Spring AI TokenTextSplitter creates document with different id than it's input document

Bug description when giving a document to TokenTextSplitter after the split the resulting documents have a different id than the input. in a pipeline scenario this is completely unexpected.

Environment Kotlin + Java 21 Spring Boot 3.2.1 Spring AI 1.0.0-M1 (Also on 1.0.0-SNAPSHOT)

Steps to reproduce create a document with specific id, pass it to tokenTextSplitter, the returned document will have a different id.

Expected behavior document id should not change in textSplitter or even any DocumentTransformer for that matter unless explicitly done so.

Minimal Complete Reproducible example val input = Document("123", "content", emptyMap()) val output = TokenTextSplitter().split(input).first() assert(input.id == output.id)

Comment From: Devansh-Rastogi

@hamedmonji , I think its fair to have separate id for the splitted documents as your input document will be splitted into multiple output documents and it wont be good to keep the same ids for each output document. However, do you think an additional field to map the output id to input id would be good?

Comment From: hamedmonji

@Devansh-Rastogi I don't see any reason why the outputs can't have the same ids, having the same ids even more implies that the documents are sub parts of the original documents, it is not really an issue of losing the id, as in many cases the use case would be something like

documents.map( doc -> TokenTextSplitter().split(doc) )

so i can easily put the ids back in but to me it was strange that the ids are changed, it was unexpected and in fact i realized it in debugging an issue. i expect TokenTextSplitter to only split a document to multiple documents and do nothing else which is why I don't think we can say it's fair to have separate id because it really is not within the boundary of the TokenTextSplitter to be concerned about weather id is unique and therefore it should keep that uniqueness.

as a side note I think defaults like this can become the root of somewhat hard to find bugs, another issue i faced was after splitting my document with TokenTextSplitter and having the chunk size set to maximum length allowed for open ai's ada_002 model, I would get an error saying I have exceeded the maximum size for the model, after debugging I realized EmbeddingModel by default includes the metadata as well as the document content for embedding which caused the model size overflow.
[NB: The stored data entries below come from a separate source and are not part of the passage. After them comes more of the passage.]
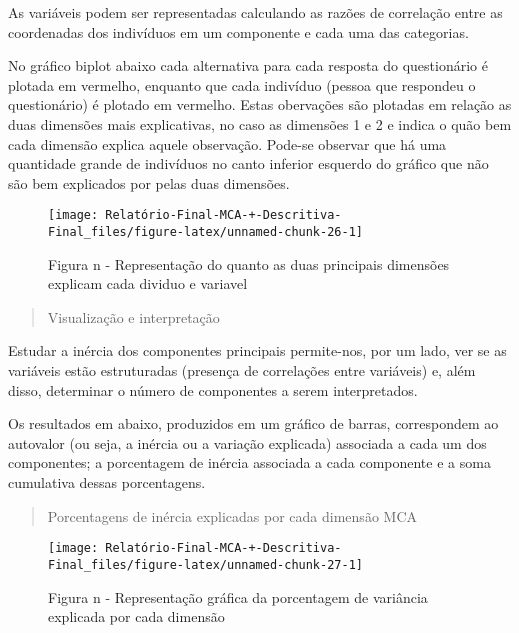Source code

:\documentclass[
]{article}
\begin{document}
As variáveis podem ser representadas calculando as razões de correlação
entre as coordenadas dos indivíduos em um componente e cada uma das
categorias.

No gráfico biplot abaixo cada alternativa para cada resposta do
questionário é plotada em vermelho, enquanto que cada indivíduo (pessoa
que respondeu o questionário) é plotado em vermelho. Estas obervações
são plotadas em relação as duas dimensões mais explicativas, no caso as
dimensões 1 e 2 e indica o quão bem cada dimensão explica aquele
observação. Pode-se observar que há uma quantidade grande de indivíduos
no canto inferior esquerdo do gráfico que não são bem explicados por
pelas duas dimensões.

\begin{figure}

{\centering \texttt{[image: Relatório-Final-MCA-+-Descritiva-Final\_files/figure-latex/unnamed-chunk-26-1]} 

}

\caption{Figura n - Representação do quanto as duas principais dimensões explicam cada dividuo e variavel}\label{fig:unnamed-chunk-26}
\end{figure}

\begin{quote}
Visualização e interpretação
\end{quote}

Estudar a inércia dos componentes principais permite-nos, por um lado,
ver se as variáveis estão estruturadas (presença de correlações entre
variáveis) e, além disso, determinar o número de componentes a serem
interpretados.

Os resultados em abaixo, produzidos em um gráfico de barras,
correspondem ao autovalor (ou seja, a inércia ou a variação explicada)
associada a cada um dos componentes; a porcentagem de inércia associada
a cada componente e a soma cumulativa dessas porcentagens.

\begin{quote}
Porcentagens de inércia explicadas por cada dimensão MCA
\end{quote}

\begin{figure}

{\centering \texttt{[image: Relatório-Final-MCA-+-Descritiva-Final\_files/figure-latex/unnamed-chunk-27-1]} 

}

\caption{Figura n - Representação gráfica da porcentagem de variância explicada por cada dimensão}\label{fig:unnamed-chunk-27}
\end{figure}
\end{document}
Comment From: Devansh-Rastogi

@hamedmonji cool, make sense totally, i have found the issue actually, the tokensplitter doesnt even take a look at id and create a fresh set of documents and thats why the id is been different

Comment From: novakma2

honestly, I can see also another way, I came to the same issue as @hamedmonji , maybe a predictable id generating with just appending subdocument id. i.e. I have document id0 that would be split into three documents and ids would be id00 id01 id02 or some similar formatting

Comment From: markpollack

My perspective is that when you split the large document, for example the text from an entire PDF, you get new documents instances, so they would have new id's. For tracking purposes, the new documents can have a reference back to the original document from which they came if you want to somehow link them back togther. i don't quite follow the logic of having sequential IDs or giving them structure.
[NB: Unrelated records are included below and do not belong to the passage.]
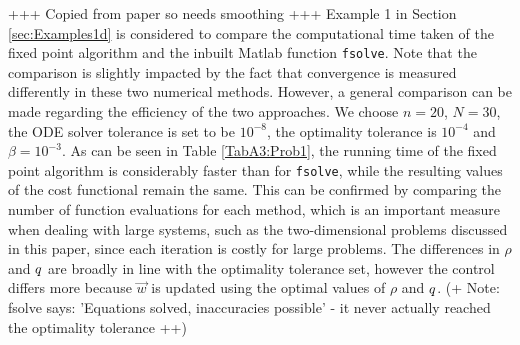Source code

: +++ Copied from paper so needs smoothing +++
Example 1 in Section \ref{sec:Examples1d} is considered to compare the computational time taken of the fixed point algorithm and the inbuilt Matlab function \texttt{fsolve}. Note that the comparison is slightly impacted by the fact that convergence is measured differently in these two numerical methods. However, a general comparison can be made regarding the efficiency of the two approaches.
We choose $n=20$, $N=30$, the ODE solver tolerance is set to be $10^{-8}$, the optimality tolerance is $10^{-4}$ and $\beta = 10^{-3}$. 
As can be seen in Table \ref{TabA3:Prob1}, the running time of the fixed point algorithm is considerably faster than for \texttt{fsolve}, while the resulting values of the cost functional remain the same. This can be confirmed by comparing the number of function evaluations for each method, which is an important measure when dealing with large systems, such as the two-dimensional problems discussed in this paper, since each iteration is costly for large problems. The differences in $\rho$ and $q$ are broadly in line with the optimality tolerance set, however the control differs more because $\vec{w}$ is updated using the optimal values of $\rho$ and $q$. (+ Note: fsolve says: 'Equations solved, inaccuracies possible' - it never actually reached the optimality tolerance ++)
%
As far as the surprise to have metadata added, it is true that it is a big of an art to split up documents and metadata is cruical to have so that you can show the user what information was used in a RAG scenario to supply an answer. Not having metadata means all the entries in the vector store are impossible to distinguish from each other, for example one can't use the query languages (and our portable filter expression syntax) to help the search by picking a subset of all the entries.

In short, I'd propose keeping the linkage and making the docs more clear that some metadata will be added and how to customize it.

Comment From: hamedmonji

To me id is what "semantically" identifies a document, as in if I had a PDF document as you said and transformed it into lets say a CSV document, having the document have the same id is what makes this new CSV document semantically be the same pdf document even though the format or even the content may have changed.
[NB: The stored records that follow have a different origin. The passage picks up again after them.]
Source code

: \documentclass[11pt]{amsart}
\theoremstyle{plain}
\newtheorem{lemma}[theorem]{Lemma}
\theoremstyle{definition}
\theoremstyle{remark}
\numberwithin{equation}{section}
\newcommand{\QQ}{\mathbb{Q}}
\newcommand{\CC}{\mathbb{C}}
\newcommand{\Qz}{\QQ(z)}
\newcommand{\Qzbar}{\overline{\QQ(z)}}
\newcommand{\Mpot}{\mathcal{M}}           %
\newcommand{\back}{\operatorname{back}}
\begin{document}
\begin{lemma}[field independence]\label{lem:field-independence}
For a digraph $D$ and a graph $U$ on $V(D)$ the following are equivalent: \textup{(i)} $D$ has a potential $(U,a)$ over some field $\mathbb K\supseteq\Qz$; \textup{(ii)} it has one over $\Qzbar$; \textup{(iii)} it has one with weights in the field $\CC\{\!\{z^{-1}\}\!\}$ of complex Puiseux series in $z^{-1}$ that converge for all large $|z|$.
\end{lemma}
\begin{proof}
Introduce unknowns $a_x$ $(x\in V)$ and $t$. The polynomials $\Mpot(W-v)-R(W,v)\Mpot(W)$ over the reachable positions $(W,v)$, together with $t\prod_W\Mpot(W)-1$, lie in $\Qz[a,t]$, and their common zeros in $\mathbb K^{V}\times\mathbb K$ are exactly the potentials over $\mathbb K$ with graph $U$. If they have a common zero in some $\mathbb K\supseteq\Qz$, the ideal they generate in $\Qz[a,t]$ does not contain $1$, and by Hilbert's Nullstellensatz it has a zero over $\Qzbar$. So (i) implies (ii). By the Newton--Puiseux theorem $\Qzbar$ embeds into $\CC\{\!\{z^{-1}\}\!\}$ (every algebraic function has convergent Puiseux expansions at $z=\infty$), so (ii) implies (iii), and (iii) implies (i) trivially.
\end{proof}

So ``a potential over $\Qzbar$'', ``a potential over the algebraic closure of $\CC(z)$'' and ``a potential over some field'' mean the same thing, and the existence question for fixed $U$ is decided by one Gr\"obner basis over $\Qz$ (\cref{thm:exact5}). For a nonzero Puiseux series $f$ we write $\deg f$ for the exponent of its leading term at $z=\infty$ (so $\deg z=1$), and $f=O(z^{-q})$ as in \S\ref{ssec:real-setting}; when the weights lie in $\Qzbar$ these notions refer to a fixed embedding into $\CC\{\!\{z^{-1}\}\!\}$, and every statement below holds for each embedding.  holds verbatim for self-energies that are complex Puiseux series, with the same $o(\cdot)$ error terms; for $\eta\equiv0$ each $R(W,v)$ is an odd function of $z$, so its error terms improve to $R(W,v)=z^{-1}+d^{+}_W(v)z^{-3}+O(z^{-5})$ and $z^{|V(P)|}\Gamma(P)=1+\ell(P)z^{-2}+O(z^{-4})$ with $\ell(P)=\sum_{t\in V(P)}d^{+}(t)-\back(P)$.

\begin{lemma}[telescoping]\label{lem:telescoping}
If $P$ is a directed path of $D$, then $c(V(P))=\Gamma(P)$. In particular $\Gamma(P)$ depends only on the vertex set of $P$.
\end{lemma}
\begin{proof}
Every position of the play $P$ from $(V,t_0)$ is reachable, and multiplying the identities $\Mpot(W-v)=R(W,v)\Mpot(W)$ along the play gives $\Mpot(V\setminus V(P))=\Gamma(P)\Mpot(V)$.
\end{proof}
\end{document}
However I can also see your perspective, as I said this was an expectation from my perspective as a user, It could be that it is just me and other users mental model thought the id would change too.

Either way I do think it is good to have something if not the original id, to allow to for recognizing a document even after many transformations.

For the metadata, I did not meant to not include metadata, I meant the EmbeddingModel includes the metadata a document has in the call to the embedding service by default which again from my perspective was not obvious. A document has a content field which in my opinion strongly implies it is what is sent to the embedding service.

embeddingModel.embed(document)

I think this does not say the metadata for that document will also be sent to the embedding service (also metadata could have more private data in it)

My point for this part was that i think this inclusion of metadata in the embeddingModels embedding process should be opt-in rather than Opt-out.

(I may have used the word semantically wrong, not sure)

Comment From: novakma2

The way I see it simply the inability to know deterministically the next id. I quite like the @markpollack way, of referencing back the original document, I would personally even do so we can provide either enum in construct, so we can just choose, random or sequential, or some sort of factory to pass in.

Comment From: eric-eldard

Agree with @markpollack, for both the RAG identification reason, and because (per the Spring AI PGvector setup guide) my documents' ids are also their unique PK. I have other identifiers that go into metadata to aggregate docs with the same source.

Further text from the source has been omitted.